Exact transcription of the records is required.

[Excerpted records — start]

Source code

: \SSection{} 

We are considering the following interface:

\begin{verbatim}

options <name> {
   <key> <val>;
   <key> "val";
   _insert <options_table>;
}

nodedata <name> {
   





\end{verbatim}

[Excerpted records — finish]

Solution to the exercise –
Source code

: \SSection{} 

We are considering the following interface:

\begin{verbatim}

options <name> {
   <key> <val>;
   <key> "val";
   _insert <options_table>;
}

nodedata <name> {
   





\end{verbatim}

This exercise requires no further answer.